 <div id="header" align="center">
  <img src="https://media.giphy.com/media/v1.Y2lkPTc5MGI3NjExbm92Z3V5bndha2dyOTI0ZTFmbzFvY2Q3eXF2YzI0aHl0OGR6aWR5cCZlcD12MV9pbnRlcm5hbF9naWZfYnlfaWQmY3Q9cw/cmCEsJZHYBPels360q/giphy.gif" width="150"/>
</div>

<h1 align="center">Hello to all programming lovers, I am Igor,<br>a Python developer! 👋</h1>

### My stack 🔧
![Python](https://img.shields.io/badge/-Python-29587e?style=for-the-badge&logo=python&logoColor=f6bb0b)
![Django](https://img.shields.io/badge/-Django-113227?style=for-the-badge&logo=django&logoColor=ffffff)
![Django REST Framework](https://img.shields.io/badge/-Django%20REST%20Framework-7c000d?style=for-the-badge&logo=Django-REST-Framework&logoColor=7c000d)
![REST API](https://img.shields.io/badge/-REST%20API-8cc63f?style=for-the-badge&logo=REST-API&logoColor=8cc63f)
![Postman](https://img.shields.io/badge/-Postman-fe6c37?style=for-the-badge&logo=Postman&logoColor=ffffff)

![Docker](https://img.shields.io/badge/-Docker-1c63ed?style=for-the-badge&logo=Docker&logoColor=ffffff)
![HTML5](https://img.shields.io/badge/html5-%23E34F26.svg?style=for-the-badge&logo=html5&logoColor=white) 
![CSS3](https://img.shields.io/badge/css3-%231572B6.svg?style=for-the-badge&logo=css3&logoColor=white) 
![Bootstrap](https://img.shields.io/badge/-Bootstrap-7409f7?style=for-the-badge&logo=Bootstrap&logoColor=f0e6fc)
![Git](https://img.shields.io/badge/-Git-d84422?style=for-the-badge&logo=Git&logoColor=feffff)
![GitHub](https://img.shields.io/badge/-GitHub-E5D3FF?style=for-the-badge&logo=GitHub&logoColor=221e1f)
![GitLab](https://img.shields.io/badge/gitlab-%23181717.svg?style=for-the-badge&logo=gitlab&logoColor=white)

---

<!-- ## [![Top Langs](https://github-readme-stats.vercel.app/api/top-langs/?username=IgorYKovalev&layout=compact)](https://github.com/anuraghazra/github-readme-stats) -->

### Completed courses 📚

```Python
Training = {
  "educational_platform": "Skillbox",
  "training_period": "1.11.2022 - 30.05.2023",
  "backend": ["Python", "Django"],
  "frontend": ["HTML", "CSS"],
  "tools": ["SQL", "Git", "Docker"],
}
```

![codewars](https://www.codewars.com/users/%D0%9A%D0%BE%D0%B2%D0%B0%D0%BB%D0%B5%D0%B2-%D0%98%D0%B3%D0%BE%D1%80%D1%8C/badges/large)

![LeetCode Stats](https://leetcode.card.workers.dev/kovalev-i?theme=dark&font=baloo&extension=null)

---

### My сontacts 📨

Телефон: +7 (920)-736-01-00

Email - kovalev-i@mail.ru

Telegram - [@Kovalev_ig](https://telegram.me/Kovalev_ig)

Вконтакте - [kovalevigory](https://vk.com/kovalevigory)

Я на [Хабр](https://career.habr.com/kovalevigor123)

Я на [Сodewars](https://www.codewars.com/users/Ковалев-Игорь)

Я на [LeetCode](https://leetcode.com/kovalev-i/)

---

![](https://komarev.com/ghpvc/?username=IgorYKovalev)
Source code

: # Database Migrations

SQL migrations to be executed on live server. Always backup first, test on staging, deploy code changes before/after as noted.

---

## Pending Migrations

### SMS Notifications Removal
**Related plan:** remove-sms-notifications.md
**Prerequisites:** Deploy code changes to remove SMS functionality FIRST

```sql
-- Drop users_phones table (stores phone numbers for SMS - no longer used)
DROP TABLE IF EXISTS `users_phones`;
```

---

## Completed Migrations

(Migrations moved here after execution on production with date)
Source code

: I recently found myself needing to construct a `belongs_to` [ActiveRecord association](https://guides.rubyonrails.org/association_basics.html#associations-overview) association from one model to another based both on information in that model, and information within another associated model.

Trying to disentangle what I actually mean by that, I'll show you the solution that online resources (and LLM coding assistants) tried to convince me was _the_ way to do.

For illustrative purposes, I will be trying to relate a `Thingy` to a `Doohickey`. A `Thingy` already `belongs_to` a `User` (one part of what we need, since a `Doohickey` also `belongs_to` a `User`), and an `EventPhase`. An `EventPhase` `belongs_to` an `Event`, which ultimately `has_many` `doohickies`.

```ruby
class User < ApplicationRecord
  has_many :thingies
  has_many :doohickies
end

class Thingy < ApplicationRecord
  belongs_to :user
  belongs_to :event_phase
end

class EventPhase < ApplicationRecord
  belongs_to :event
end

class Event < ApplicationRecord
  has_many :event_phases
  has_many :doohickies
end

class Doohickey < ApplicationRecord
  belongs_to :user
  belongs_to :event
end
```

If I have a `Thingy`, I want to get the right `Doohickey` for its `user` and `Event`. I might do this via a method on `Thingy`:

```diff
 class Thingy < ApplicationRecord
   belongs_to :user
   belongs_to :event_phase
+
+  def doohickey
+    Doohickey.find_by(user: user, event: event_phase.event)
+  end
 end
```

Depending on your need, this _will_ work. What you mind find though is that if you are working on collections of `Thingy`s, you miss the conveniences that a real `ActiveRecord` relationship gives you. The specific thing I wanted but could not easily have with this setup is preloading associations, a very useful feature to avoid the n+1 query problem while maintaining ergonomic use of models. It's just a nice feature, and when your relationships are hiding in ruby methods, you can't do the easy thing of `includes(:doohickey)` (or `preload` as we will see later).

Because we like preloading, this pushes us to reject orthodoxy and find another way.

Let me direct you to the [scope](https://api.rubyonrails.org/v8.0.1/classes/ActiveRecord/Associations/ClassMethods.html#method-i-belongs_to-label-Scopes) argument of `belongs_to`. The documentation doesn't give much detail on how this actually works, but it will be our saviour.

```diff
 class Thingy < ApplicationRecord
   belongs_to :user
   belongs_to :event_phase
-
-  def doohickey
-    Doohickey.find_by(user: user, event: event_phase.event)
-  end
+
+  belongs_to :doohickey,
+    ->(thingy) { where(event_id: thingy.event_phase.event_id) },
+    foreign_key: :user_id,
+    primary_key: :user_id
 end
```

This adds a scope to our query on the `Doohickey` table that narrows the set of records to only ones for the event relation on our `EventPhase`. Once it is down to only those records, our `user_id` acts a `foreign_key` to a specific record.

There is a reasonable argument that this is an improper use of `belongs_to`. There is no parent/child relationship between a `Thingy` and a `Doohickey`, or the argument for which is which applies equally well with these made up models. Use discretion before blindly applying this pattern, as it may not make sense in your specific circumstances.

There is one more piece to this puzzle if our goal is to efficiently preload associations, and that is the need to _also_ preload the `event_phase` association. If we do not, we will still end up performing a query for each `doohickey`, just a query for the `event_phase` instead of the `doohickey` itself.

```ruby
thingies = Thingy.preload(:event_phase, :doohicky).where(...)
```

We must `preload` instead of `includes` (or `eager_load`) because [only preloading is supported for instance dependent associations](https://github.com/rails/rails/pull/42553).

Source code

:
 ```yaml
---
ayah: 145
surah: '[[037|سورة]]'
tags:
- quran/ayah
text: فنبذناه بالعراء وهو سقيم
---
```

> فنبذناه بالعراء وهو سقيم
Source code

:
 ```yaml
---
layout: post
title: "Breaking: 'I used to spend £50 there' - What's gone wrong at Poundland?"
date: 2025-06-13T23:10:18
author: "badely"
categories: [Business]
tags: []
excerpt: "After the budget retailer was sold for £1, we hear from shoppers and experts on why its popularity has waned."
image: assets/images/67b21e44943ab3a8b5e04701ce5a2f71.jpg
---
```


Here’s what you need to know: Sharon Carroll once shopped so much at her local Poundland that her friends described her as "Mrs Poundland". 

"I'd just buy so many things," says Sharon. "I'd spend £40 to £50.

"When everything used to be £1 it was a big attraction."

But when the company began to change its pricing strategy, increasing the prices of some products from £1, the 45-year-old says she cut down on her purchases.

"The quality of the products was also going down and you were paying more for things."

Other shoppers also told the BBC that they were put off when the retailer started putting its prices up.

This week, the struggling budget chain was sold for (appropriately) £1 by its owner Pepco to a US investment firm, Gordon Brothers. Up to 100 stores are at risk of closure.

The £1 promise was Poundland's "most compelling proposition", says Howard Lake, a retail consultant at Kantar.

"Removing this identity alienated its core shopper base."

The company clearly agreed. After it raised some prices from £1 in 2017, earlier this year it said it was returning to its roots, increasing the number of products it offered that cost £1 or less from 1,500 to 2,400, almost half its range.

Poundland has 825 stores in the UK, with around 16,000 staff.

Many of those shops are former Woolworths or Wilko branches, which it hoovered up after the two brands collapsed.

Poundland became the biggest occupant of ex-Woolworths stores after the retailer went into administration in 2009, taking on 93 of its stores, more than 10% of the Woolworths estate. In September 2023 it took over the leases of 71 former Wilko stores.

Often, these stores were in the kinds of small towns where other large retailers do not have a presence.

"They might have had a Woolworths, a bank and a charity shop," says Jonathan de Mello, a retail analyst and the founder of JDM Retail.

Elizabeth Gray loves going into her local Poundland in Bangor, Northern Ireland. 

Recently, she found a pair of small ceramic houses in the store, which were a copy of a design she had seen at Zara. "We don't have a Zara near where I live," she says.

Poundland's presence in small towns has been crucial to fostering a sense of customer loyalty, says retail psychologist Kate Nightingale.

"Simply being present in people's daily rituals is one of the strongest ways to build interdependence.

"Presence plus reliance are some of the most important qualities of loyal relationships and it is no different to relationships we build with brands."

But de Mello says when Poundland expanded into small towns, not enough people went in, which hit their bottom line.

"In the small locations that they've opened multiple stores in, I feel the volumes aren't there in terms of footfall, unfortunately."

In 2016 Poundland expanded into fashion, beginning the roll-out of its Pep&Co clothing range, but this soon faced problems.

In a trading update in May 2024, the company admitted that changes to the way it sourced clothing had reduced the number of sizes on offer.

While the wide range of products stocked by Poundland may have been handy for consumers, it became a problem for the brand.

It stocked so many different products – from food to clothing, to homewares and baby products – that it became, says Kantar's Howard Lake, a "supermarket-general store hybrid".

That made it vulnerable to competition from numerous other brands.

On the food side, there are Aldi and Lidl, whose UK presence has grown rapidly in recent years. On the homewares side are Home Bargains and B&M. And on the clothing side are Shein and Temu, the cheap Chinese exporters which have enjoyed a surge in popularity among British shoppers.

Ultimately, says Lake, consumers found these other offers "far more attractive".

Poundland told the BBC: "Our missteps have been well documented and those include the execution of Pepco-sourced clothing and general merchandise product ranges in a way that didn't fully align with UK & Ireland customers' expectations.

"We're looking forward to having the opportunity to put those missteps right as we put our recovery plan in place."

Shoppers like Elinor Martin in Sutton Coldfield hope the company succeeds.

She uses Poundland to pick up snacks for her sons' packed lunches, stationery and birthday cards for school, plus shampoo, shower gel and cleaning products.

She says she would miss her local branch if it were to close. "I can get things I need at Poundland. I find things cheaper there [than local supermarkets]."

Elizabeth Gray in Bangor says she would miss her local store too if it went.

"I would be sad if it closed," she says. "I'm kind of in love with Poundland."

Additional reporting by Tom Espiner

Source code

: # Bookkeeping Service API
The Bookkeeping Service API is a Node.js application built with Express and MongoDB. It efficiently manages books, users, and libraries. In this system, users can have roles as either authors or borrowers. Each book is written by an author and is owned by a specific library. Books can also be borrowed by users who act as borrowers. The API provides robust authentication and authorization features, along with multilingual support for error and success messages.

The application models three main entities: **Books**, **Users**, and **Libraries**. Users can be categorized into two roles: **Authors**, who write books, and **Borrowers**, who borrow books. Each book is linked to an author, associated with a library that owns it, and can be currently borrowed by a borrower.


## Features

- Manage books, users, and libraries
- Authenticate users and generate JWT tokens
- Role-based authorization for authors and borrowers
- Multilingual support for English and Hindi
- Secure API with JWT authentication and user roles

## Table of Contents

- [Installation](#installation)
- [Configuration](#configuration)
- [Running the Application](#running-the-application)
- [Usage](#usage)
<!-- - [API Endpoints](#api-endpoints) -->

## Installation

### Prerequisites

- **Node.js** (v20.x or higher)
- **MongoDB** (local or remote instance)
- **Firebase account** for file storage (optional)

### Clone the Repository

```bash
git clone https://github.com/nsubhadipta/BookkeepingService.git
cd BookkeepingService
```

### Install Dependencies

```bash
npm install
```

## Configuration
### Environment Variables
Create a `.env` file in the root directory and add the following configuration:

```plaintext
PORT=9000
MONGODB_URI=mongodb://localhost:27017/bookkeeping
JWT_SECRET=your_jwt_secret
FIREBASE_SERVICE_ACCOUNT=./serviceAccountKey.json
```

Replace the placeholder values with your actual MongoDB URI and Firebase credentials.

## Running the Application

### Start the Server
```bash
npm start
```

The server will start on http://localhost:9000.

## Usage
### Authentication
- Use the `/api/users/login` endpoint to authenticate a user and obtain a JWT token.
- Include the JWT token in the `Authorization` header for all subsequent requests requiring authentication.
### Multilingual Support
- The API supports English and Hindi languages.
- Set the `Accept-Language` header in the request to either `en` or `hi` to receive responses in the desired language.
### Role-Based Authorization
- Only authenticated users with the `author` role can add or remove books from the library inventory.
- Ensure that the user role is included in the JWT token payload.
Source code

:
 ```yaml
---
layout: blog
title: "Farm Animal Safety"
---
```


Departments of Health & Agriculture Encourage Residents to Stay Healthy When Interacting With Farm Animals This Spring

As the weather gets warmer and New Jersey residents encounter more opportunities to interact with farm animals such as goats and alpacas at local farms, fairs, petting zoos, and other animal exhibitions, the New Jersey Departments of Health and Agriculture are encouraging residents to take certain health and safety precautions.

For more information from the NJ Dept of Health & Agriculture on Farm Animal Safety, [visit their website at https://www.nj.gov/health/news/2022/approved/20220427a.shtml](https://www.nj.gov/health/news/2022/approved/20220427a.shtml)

> **WORK ITEM**: List, from the entries above, every line in which the word "down" shows up.

> **ANSWER TO THIS TASK**:
This adds a scope to our query on the `Doohickey` table that narrows the set of records to only ones for the event relation on our `EventPhase`. Once it is down to only those records, our `user_id` acts a `foreign_key` to a specific record.
But when the company began to change its pricing strategy, increasing the prices of some products from £1, the 45-year-old says she cut down on her purchases.
"The quality of the products was also going down and you were paying more for things."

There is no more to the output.